Former Liberian president Charles Taylor goes on trial today for allegedly orchestrating unspeakable atrocities in Sierra Leone’s bloody civil war.
He is the first African leader to face an international tribunal – a landmark event that human rights activists say proves that nobody on the continent is above the law.
Prosecutors say that in return for diamonds illegally mined in Sierra Leone, Taylor armed, funded and controlled rebels who murdered, raped and mutilated civilians before looting and torching their villages in a campaign of terror aimed at destabilising the government in Freetown.
Taylor, 59, who has denied 11 charges of war crimes and crimes against humanity, faces a maximum sentence of life imprisonment if convicted. His trial at The Hague in the Netherlands, is expected to last 18 months.
The atrocities in Sierra Leone’s 1991-2002 civil war are well-documented; fighters – often children drugged and turned into merciless killers at brutal rebel training camps – killed thousands of men, women and children and mutilated more by hacking off hands and limbs with axes and machetes. Women were raped and abducted to become sex slaves.
Many victims had the initials of rebel groups carved into their skin with burning-hot bayonets. Children were sent out with burlap bags to hack off and collect limbs and were punished if the bags were not full when they returned.
Today prosecutors will deliver an opening statement – expected to last four hours – outlining to the three-judge panel how they intend to link Taylor to the crimes. Judges rejected a request from Taylor to make a statement today.
The trial will then adjourn until June 25 to give defence lawyers more time to prepare.
When witnesses begin testifying, survivors, including amputees, will take the stand along with former allies from Taylor’s inner sanctum who will be critical to proving he controlled rebels responsible for atrocities in another country.

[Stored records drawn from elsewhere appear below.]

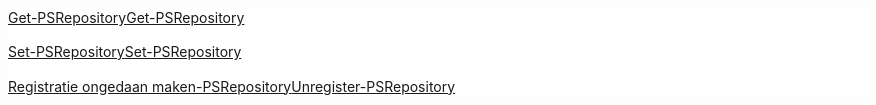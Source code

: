 [<span data-ttu-id="68f85-170">Get-PSRepository</span><span class="sxs-lookup"><span data-stu-id="68f85-170">Get-PSRepository</span></span>](Get-PSRepository.md)

[<span data-ttu-id="68f85-171">Set-PSRepository</span><span class="sxs-lookup"><span data-stu-id="68f85-171">Set-PSRepository</span></span>](Set-PSRepository.md)

[<span data-ttu-id="68f85-172">Registratie ongedaan maken-PSRepository</span><span class="sxs-lookup"><span data-stu-id="68f85-172">Unregister-PSRepository</span></span>](Unregister-PSRepository.md)
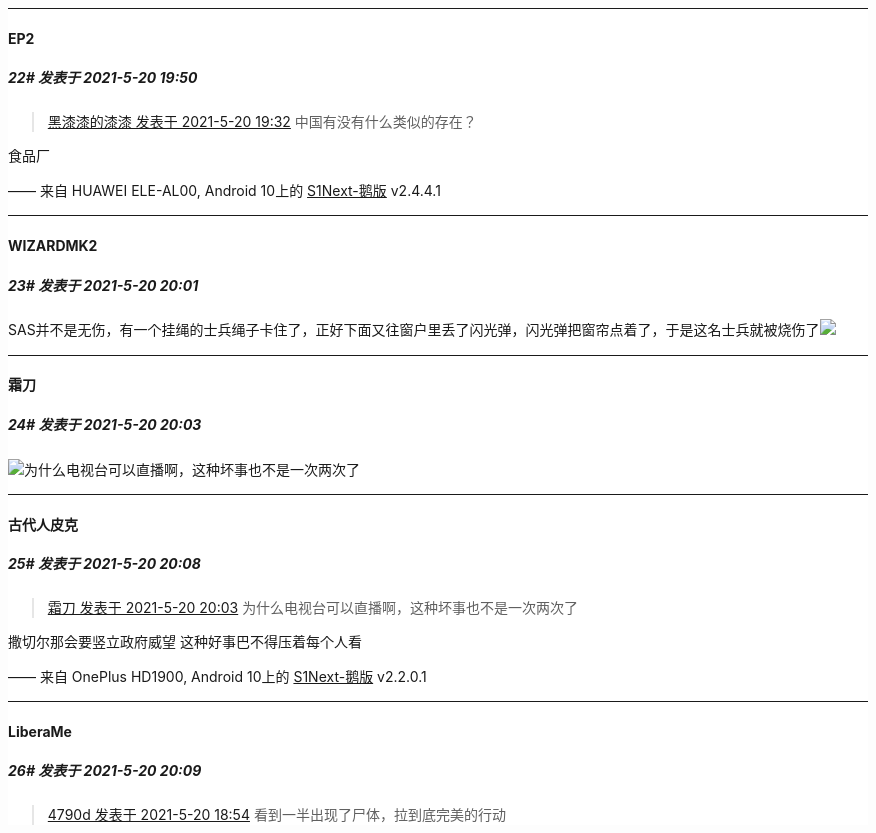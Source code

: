 
*****

####  EP2  
##### 22#       发表于 2021-5-20 19:50


<blockquote><a href="httphttps://bbs.saraba1st.com/2b/forum.php?mod=redirect&amp;goto=findpost&amp;pid=51315554&amp;ptid=2005100" target="_blank">黑漆漆的漆漆 发表于 2021-5-20 19:32</a>
中国有没有什么类似的存在？</blockquote>
食品厂

—— 来自 HUAWEI ELE-AL00, Android 10上的 [S1Next-鹅版](https://github.com/ykrank/S1-Next/releases) v2.4.4.1


*****

####  WIZARDMK2  
##### 23#       发表于 2021-5-20 20:01


SAS并不是无伤，有一个挂绳的士兵绳子卡住了，正好下面又往窗户里丢了闪光弹，闪光弹把窗帘点着了，于是这名士兵就被烧伤了<img src="https://static.saraba1st.com/image/smiley/face2017/067.png" referrerpolicy="no-referrer">


*****

####  霜刀  
##### 24#       发表于 2021-5-20 20:03


<img src="https://static.saraba1st.com/image/smiley/face2017/117.png" referrerpolicy="no-referrer">为什么电视台可以直播啊，这种坏事也不是一次两次了


*****

####  古代人皮克  
##### 25#       发表于 2021-5-20 20:08


<blockquote><a href="httphttps://bbs.saraba1st.com/2b/forum.php?mod=redirect&amp;goto=findpost&amp;pid=51315829&amp;ptid=2005100" target="_blank">霜刀 发表于 2021-5-20 20:03</a>
为什么电视台可以直播啊，这种坏事也不是一次两次了</blockquote>
撒切尔那会要竖立政府威望 这种好事巴不得压着每个人看

—— 来自 OnePlus HD1900, Android 10上的 [S1Next-鹅版](https://github.com/ykrank/S1-Next/releases) v2.2.0.1


*****

####  LiberaMe  
##### 26#       发表于 2021-5-20 20:09


<blockquote><a href="httphttps://bbs.saraba1st.com/2b/forum.php?mod=redirect&amp;goto=findpost&amp;pid=51315212&amp;ptid=2005100" target="_blank">4790d 发表于 2021-5-20 18:54</a>
看到一半出现了尸体，拉到底完美的行动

Many will testify anonymously for fears of reprisals from Taylor supporters, and some will be put in witness protection schemes after giving evidence.
“Prosecutors will have to prove that the linkage exists between Taylor’s alleged participation in the crimes and the crimes themselves,” said Elise Keppler of Human Rights Watch. “There is no question these kinds of cases are difficult, they are complex.”
That complexity was best underscored by the ill-fated case against former Yugoslav president Slobodan Milosevic, whose genocide trial dragged on for four years at the Yugoslav war crimes tribunal before being aborted weeks from a verdict when Milosevic died in his cell.
Despite the difficulties, the Taylor trial has been hailed as a watershed for war-torn western Africa and its people.
“The beginning of this important trial truly does show them that the rule of law is more important than the rule of the gun,” said David Crane, a former chief prosecutor at the Special Court for Sierra Leone.
“It’s a time in the history of Africa that the leaders ... go on notice that they just cannot destroy their own people for whatever purpose.”
But supporters, including his daughter Charen Taylor, who grew up in the US and dropped out of college to help organise his defence, say Taylor has been unfairly targeted.
“He’s taking the blame for what others did,” she said.